Thursday, September 2, 2010

The Troubadour Theater Company.

Last night Angie and I ventured over to The Falcon Theatre to catch Matt Walker's Troubadour Theater Company's A Wither's Tale.  Actually, 'ventured' may be a bit strong because the theatre (The Falcon is Garry Marshall's beautiful 130 seat venue) is about five minutes from us.  We often eat at Mo's right across the street and I've always wanted to see the inside of The Falcon.

If there is a more perfect example of  'the complete actor' than Matt Walker on the planet earth, I've not seen it. He's a breathtakingly talented man.  At times singing soulfully, dancing with complete confidence and control, exhibiting razor sharp comic timing and then, astonishingly, acting snippets of Shakespeare like nobody's business.  He is surrounded by some tremendously talented folk but still manages to tower over everyone else on stage with absolute ease.  The last time I saw someone command a stage so overwhelmingly was Ian McKellan in the exhausting Wild Honey by Chekov on Broadway some twenty years ago.  Malkovich managed to do the same sort of thing in Burn This but he had a good stretch of time off stage in that play.
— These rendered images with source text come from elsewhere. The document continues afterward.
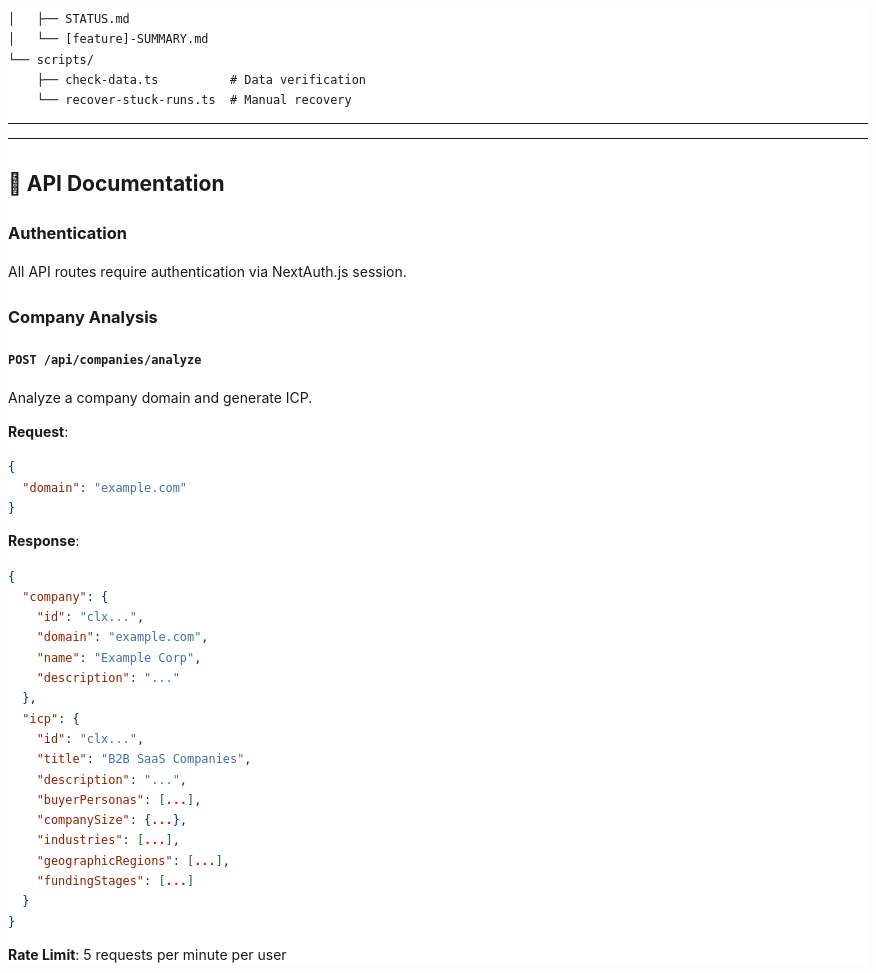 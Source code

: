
```
│   ├── STATUS.md
│   └── [feature]-SUMMARY.md
└── scripts/
    ├── check-data.ts          # Data verification
    └── recover-stuck-runs.ts  # Manual recovery
```

---

---

## 📡 API Documentation

### Authentication
All API routes require authentication via NextAuth.js session.

### Company Analysis

#### `POST /api/companies/analyze`
Analyze a company domain and generate ICP.

**Request**:
```json
{
  "domain": "example.com"
}
```

**Response**:
```json
{
  "company": {
    "id": "clx...",
    "domain": "example.com",
    "name": "Example Corp",
    "description": "..."
  },
  "icp": {
    "id": "clx...",
    "title": "B2B SaaS Companies",
    "description": "...",
    "buyerPersonas": [...],
    "companySize": {...},
    "industries": [...],
    "geographicRegions": [...],
    "fundingStages": [...]
  }
}
```

**Rate Limit**: 5 requests per minute per user
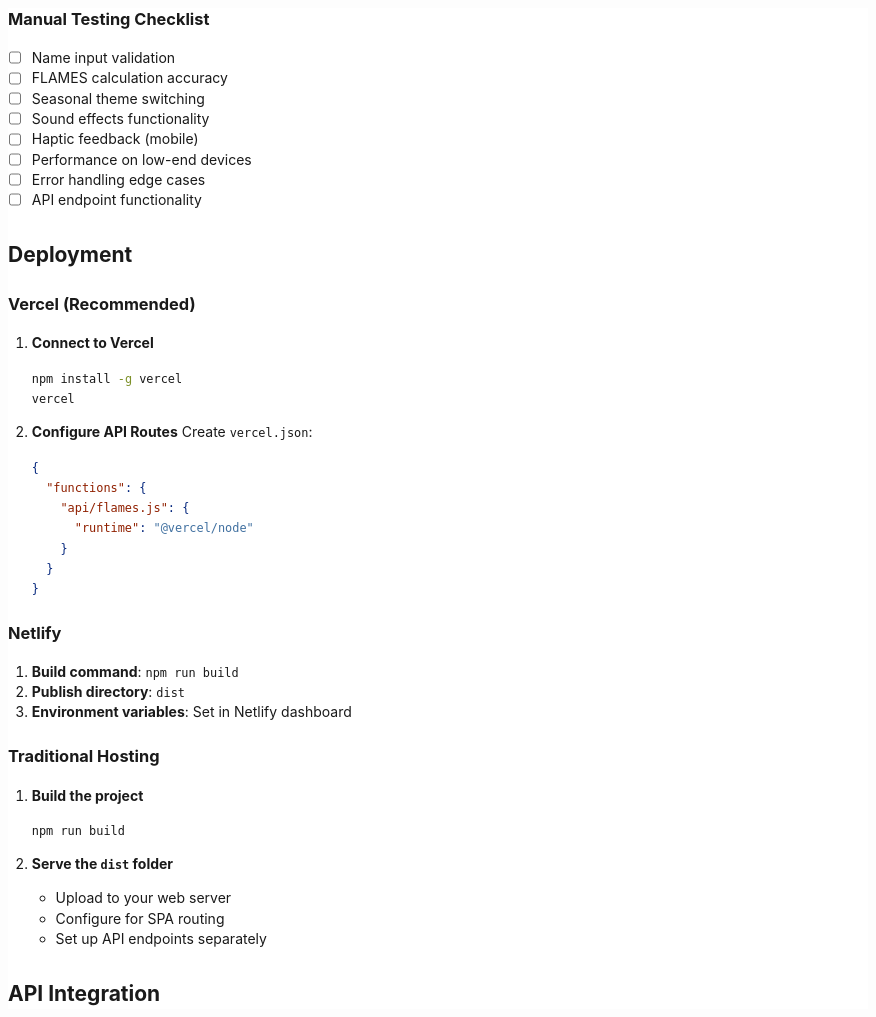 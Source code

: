 ### Manual Testing Checklist

- [ ] Name input validation
- [ ] FLAMES calculation accuracy
- [ ] Seasonal theme switching
- [ ] Sound effects functionality
- [ ] Haptic feedback (mobile)
- [ ] Performance on low-end devices
- [ ] Error handling edge cases
- [ ] API endpoint functionality

## Deployment

### Vercel (Recommended)

1. **Connect to Vercel**

   ```bash
   npm install -g vercel
   vercel
   ```

2. **Configure API Routes**
   Create `vercel.json`:
   ```json
   {
     "functions": {
       "api/flames.js": {
         "runtime": "@vercel/node"
       }
     }
   }
   ```

### Netlify

1. **Build command**: `npm run build`
2. **Publish directory**: `dist`
3. **Environment variables**: Set in Netlify dashboard

### Traditional Hosting

1. **Build the project**

   ```bash
   npm run build
   ```

2. **Serve the `dist` folder**
   - Upload to your web server
   - Configure for SPA routing
   - Set up API endpoints separately

## API Integration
In any event, I've heard about this company since I first arrived in LA.  Angie is friends with Matt and a couple of others in the company and has been a fan of their work for some years now.  She tried to explain what the company did to me and, frankly, I thought it sounded a bit on the silly side.  Which it is.  It's also executed with the precision of a marine drill.  As readers of this blog will know, I fancy myself, while not exactly a Shakespearean purist, certainly someone who takes exception with the liberties often taken with the Aristotlean Unities with regards to his work.  But again, sometimes it doesn't bother me at all as with, again, McKellan's remarkable Richard III done at Brooklyn Academy of the Arts.  In that famous production, later filmed, McKellan set the whole thing in NAZI Germany.  It worked beautifully.

But back to A Wither's Tale.  The company takes the plays of The Bard and envelops them in the music of a particular contemporary artist/musician.  Earlier productions include Fleetwood Macbeth and As U2 Like It.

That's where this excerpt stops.